- **TASK TO COMPLETE**:
Below are lines of data, and only some are wanted. Please repeat exactly those from the line that has "L'ascendant est tenu" through the line that has "- Code du travail - art. L6222-6 (VD)".

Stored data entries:
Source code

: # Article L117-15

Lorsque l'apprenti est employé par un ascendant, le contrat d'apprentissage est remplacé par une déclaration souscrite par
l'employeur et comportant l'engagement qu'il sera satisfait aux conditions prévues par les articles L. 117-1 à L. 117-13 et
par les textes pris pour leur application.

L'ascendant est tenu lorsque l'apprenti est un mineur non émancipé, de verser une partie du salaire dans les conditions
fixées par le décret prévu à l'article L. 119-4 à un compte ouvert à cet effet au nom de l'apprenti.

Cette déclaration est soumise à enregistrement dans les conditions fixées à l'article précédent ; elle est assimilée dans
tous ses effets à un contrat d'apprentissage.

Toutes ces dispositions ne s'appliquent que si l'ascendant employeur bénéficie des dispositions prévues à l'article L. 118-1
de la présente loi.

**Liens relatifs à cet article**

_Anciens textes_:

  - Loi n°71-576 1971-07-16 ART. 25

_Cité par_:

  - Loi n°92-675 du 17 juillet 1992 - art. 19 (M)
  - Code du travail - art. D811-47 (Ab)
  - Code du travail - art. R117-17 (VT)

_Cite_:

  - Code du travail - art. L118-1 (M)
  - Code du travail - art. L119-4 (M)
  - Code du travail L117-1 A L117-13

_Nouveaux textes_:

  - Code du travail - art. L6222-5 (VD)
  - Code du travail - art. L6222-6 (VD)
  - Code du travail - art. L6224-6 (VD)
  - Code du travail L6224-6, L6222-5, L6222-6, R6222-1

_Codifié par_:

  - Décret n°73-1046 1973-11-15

- **TASK OUTPUT**:
L'ascendant est tenu lorsque l'apprenti est un mineur non émancipé, de verser une partie du salaire dans les conditions
fixées par le décret prévu à l'article L. 119-4 à un compte ouvert à cet effet au nom de l'apprenti.

Cette déclaration est soumise à enregistrement dans les conditions fixées à l'article précédent ; elle est assimilée dans
tous ses effets à un contrat d'apprentissage.

Toutes ces dispositions ne s'appliquent que si l'ascendant employeur bénéficie des dispositions prévues à l'article L. 118-1
de la présente loi.

**Liens relatifs à cet article**

_Anciens textes_:

  - Loi n°71-576 1971-07-16 ART. 25

_Cité par_:

  - Loi n°92-675 du 17 juillet 1992 - art. 19 (M)
  - Code du travail - art. D811-47 (Ab)
  - Code du travail - art. R117-17 (VT)

_Cite_:

  - Code du travail - art. L118-1 (M)
  - Code du travail - art. L119-4 (M)
  - Code du travail L117-1 A L117-13

_Nouveaux textes_:

  - Code du travail - art. L6222-5 (VD)
  - Code du travail - art. L6222-6 (VD)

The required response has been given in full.